** Work order **
Beneath this instruction is a listing. Transcribe from it only the stretch from the line with "- [Guided Lecture](#guided-lecture)" through the line with "# Activitat 2.", both end lines included, exactly as written.

** Records to process follows **

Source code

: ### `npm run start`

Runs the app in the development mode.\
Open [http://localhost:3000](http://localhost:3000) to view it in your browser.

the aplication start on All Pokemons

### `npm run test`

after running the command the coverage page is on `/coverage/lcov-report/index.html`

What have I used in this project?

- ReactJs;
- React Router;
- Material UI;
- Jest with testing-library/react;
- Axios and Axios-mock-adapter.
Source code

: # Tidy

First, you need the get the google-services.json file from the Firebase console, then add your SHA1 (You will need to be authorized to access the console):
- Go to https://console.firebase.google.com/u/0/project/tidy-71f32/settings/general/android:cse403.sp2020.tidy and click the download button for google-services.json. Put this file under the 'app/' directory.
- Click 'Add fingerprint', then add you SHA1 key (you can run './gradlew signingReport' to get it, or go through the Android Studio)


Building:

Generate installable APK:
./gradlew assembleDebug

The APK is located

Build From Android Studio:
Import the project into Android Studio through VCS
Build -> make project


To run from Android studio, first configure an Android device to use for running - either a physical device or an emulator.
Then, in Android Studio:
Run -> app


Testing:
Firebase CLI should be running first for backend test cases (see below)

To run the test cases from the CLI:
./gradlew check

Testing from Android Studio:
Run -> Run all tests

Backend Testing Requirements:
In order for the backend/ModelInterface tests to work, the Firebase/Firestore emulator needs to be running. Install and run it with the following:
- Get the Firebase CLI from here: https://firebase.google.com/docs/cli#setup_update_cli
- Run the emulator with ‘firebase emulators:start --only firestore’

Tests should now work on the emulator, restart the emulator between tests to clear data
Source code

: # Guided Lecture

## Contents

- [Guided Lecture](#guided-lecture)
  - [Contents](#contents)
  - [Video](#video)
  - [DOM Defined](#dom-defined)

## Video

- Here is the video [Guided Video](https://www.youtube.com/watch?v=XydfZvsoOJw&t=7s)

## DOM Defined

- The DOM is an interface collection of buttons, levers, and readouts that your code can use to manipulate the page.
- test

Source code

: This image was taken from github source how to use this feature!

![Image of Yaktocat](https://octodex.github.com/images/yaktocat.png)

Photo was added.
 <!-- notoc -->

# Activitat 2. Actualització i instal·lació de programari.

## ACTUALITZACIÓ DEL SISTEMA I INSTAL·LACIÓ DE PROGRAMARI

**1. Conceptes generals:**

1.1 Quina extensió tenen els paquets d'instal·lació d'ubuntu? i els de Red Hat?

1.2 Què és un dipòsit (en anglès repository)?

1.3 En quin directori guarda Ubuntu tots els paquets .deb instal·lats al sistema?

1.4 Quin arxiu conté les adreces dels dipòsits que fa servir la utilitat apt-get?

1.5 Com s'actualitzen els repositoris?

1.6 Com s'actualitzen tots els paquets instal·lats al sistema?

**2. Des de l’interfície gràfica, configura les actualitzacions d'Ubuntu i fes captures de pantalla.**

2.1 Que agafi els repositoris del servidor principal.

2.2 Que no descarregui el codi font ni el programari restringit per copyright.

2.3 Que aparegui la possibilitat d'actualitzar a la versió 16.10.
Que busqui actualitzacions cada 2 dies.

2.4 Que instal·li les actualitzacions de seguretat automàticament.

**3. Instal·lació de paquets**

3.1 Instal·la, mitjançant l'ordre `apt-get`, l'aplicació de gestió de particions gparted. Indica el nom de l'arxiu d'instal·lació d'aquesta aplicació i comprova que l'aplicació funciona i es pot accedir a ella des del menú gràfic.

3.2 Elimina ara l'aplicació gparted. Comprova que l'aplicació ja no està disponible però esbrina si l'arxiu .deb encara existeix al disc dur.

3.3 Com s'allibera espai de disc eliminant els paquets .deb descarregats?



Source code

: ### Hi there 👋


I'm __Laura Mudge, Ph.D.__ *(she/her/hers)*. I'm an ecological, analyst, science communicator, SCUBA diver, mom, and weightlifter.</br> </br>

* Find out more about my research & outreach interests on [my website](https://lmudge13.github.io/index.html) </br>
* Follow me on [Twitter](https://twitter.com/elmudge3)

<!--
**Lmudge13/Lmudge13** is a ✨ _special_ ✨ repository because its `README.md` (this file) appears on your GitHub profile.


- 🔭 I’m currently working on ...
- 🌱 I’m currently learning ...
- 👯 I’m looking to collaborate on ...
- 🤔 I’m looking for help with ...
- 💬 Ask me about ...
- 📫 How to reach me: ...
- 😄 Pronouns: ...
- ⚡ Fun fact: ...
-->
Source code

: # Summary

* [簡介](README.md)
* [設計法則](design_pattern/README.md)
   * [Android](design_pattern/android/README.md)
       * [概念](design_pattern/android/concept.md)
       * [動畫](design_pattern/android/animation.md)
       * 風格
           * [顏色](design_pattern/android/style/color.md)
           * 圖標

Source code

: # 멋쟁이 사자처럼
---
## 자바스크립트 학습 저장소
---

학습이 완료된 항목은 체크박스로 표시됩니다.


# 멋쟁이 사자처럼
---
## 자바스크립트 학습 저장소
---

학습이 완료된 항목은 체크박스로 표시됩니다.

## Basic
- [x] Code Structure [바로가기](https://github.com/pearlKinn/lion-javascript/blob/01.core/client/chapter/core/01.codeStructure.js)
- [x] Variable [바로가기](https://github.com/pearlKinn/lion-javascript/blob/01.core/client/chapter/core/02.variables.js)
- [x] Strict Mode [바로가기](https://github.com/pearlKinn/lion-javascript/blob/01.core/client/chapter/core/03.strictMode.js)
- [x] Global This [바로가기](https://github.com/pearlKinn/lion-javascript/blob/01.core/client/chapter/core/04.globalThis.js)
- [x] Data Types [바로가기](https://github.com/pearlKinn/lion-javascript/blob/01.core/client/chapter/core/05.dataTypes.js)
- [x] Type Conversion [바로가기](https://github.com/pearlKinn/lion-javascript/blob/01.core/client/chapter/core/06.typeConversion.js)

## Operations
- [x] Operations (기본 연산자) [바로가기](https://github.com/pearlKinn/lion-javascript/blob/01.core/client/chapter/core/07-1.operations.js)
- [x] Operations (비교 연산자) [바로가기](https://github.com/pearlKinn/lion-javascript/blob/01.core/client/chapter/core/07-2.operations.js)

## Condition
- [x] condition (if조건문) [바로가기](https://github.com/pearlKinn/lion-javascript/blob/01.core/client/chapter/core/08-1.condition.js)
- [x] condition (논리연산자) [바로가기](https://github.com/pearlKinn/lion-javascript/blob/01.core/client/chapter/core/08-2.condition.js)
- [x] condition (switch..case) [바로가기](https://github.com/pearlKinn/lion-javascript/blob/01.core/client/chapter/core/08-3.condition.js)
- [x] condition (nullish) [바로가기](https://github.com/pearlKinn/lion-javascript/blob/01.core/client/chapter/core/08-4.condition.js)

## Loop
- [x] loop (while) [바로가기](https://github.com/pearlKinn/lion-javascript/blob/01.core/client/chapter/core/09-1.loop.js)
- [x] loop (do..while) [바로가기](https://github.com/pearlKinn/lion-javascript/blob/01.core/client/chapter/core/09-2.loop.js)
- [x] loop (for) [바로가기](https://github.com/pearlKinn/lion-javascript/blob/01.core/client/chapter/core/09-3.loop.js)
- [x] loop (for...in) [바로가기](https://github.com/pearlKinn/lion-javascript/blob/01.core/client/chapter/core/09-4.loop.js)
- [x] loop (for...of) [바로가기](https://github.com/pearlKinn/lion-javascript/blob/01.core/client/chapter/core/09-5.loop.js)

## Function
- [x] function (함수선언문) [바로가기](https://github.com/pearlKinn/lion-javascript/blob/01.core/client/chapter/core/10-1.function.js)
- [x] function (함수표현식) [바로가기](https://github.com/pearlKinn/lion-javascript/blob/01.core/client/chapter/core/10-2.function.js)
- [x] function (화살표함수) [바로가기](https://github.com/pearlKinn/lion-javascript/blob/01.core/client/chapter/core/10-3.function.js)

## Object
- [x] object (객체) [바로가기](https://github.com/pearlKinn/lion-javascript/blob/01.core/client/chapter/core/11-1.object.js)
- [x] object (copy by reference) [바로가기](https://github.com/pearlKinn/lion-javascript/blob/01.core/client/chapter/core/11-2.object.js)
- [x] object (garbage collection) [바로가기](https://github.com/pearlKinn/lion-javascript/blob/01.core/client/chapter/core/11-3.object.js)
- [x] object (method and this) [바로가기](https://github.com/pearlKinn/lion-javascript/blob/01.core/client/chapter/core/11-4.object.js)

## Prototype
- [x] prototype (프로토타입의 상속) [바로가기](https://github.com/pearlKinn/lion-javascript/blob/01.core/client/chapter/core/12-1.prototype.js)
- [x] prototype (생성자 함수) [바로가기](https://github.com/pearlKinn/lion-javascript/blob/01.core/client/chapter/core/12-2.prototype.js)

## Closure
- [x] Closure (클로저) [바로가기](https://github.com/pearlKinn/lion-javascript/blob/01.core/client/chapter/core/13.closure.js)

** End of Records to process **

** Expected answer **
- [Guided Lecture](#guided-lecture)
  - [Contents](#contents)
  - [Video](#video)
  - [DOM Defined](#dom-defined)

## Video

- Here is the video [Guided Video](https://www.youtube.com/watch?v=XydfZvsoOJw&t=7s)

## DOM Defined

- The DOM is an interface collection of buttons, levers, and readouts that your code can use to manipulate the page.
- test

Source code

: This image was taken from github source how to use this feature!

![Image of Yaktocat](https://octodex.github.com/images/yaktocat.png)

Photo was added.
 <!-- notoc -->

# Activitat 2. Actualització i instal·lació de programari.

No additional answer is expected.